:: Aim of the exercise ::
If an entry holds a picture, leave that picture out; copy everything else exactly.

>>>

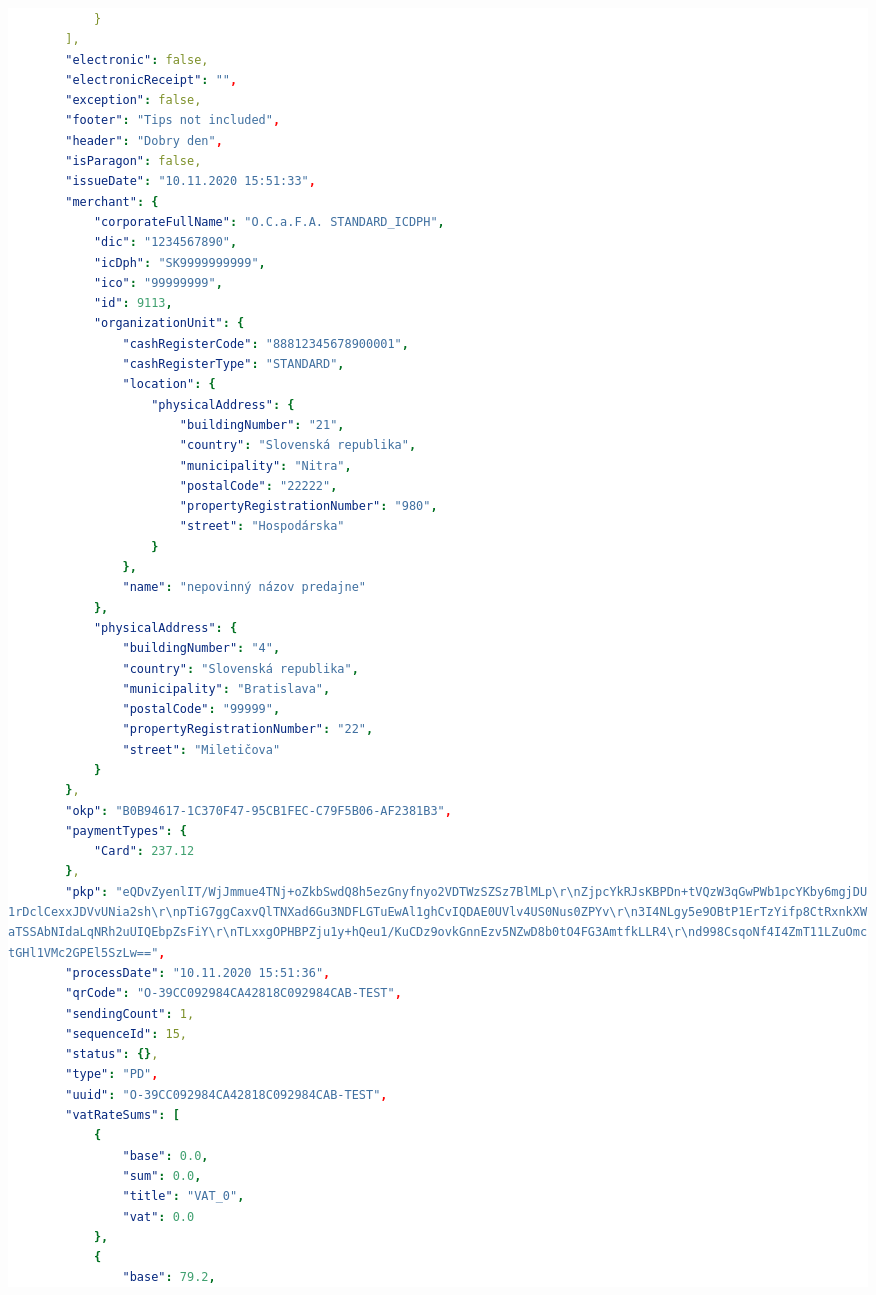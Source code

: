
 ```yaml
            }
        ],
        "electronic": false,
        "electronicReceipt": "",
        "exception": false,
        "footer": "Tips not included",
        "header": "Dobry den",
        "isParagon": false,
        "issueDate": "10.11.2020 15:51:33",
        "merchant": {
            "corporateFullName": "O.C.a.F.A. STANDARD_ICDPH",
            "dic": "1234567890",
            "icDph": "SK9999999999",
            "ico": "99999999",
            "id": 9113,
            "organizationUnit": {
                "cashRegisterCode": "88812345678900001",
                "cashRegisterType": "STANDARD",
                "location": {
                    "physicalAddress": {
                        "buildingNumber": "21",
                        "country": "Slovenská republika",
                        "municipality": "Nitra",
                        "postalCode": "22222",
                        "propertyRegistrationNumber": "980",
                        "street": "Hospodárska"
                    }
                },
                "name": "nepovinný názov predajne"
            },
            "physicalAddress": {
                "buildingNumber": "4",
                "country": "Slovenská republika",
                "municipality": "Bratislava",
                "postalCode": "99999",
                "propertyRegistrationNumber": "22",
                "street": "Miletičova"
            }
        },
        "okp": "B0B94617-1C370F47-95CB1FEC-C79F5B06-AF2381B3",
        "paymentTypes": {
            "Card": 237.12
        },
        "pkp": "eQDvZyenlIT/WjJmmue4TNj+oZkbSwdQ8h5ezGnyfnyo2VDTWzSZSz7BlMLp\r\nZjpcYkRJsKBPDn+tVQzW3qGwPWb1pcYKby6mgjDU1rDclCexxJDVvUNia2sh\r\npTiG7ggCaxvQlTNXad6Gu3NDFLGTuEwAl1ghCvIQDAE0UVlv4US0Nus0ZPYv\r\n3I4NLgy5e9OBtP1ErTzYifp8CtRxnkXWaTSSAbNIdaLqNRh2uUIQEbpZsFiY\r\nTLxxgOPHBPZju1y+hQeu1/KuCDz9ovkGnnEzv5NZwD8b0tO4FG3AmtfkLLR4\r\nd998CsqoNf4I4ZmT11LZuOmctGHl1VMc2GPEl5SzLw==",
        "processDate": "10.11.2020 15:51:36",
        "qrCode": "O-39CC092984CA42818C092984CAB-TEST",
        "sendingCount": 1,
        "sequenceId": 15,
        "status": {},
        "type": "PD",
        "uuid": "O-39CC092984CA42818C092984CAB-TEST",
        "vatRateSums": [
            {
                "base": 0.0,
                "sum": 0.0,
                "title": "VAT_0",
                "vat": 0.0
            },
            {
                "base": 79.2,
```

<<<

:: Solved exercise ::
Source code

:
 ```yaml
            }
        ],
        "electronic": false,
        "electronicReceipt": "",
        "exception": false,
        "footer": "Tips not included",
        "header": "Dobry den",
        "isParagon": false,
        "issueDate": "10.11.2020 15:51:33",
        "merchant": {
            "corporateFullName": "O.C.a.F.A. STANDARD_ICDPH",
            "dic": "1234567890",
            "icDph": "SK9999999999",
            "ico": "99999999",
            "id": 9113,
            "organizationUnit": {
                "cashRegisterCode": "88812345678900001",
                "cashRegisterType": "STANDARD",
                "location": {
                    "physicalAddress": {
                        "buildingNumber": "21",
                        "country": "Slovenská republika",
                        "municipality": "Nitra",
                        "postalCode": "22222",
                        "propertyRegistrationNumber": "980",
                        "street": "Hospodárska"
                    }
                },
                "name": "nepovinný názov predajne"
            },
            "physicalAddress": {
                "buildingNumber": "4",
                "country": "Slovenská republika",
                "municipality": "Bratislava",
                "postalCode": "99999",
                "propertyRegistrationNumber": "22",
                "street": "Miletičova"
            }
        },
        "okp": "B0B94617-1C370F47-95CB1FEC-C79F5B06-AF2381B3",
        "paymentTypes": {
            "Card": 237.12
        },
        "pkp": "eQDvZyenlIT/WjJmmue4TNj+oZkbSwdQ8h5ezGnyfnyo2VDTWzSZSz7BlMLp\r\nZjpcYkRJsKBPDn+tVQzW3qGwPWb1pcYKby6mgjDU1rDclCexxJDVvUNia2sh\r\npTiG7ggCaxvQlTNXad6Gu3NDFLGTuEwAl1ghCvIQDAE0UVlv4US0Nus0ZPYv\r\n3I4NLgy5e9OBtP1ErTzYifp8CtRxnkXWaTSSAbNIdaLqNRh2uUIQEbpZsFiY\r\nTLxxgOPHBPZju1y+hQeu1/KuCDz9ovkGnnEzv5NZwD8b0tO4FG3AmtfkLLR4\r\nd998CsqoNf4I4ZmT11LZuOmctGHl1VMc2GPEl5SzLw==",
        "processDate": "10.11.2020 15:51:36",
        "qrCode": "O-39CC092984CA42818C092984CAB-TEST",
        "sendingCount": 1,
        "sequenceId": 15,
        "status": {},
        "type": "PD",
        "uuid": "O-39CC092984CA42818C092984CAB-TEST",
        "vatRateSums": [
            {
                "base": 0.0,
                "sum": 0.0,
                "title": "VAT_0",
                "vat": 0.0
            },
            {
                "base": 79.2,
```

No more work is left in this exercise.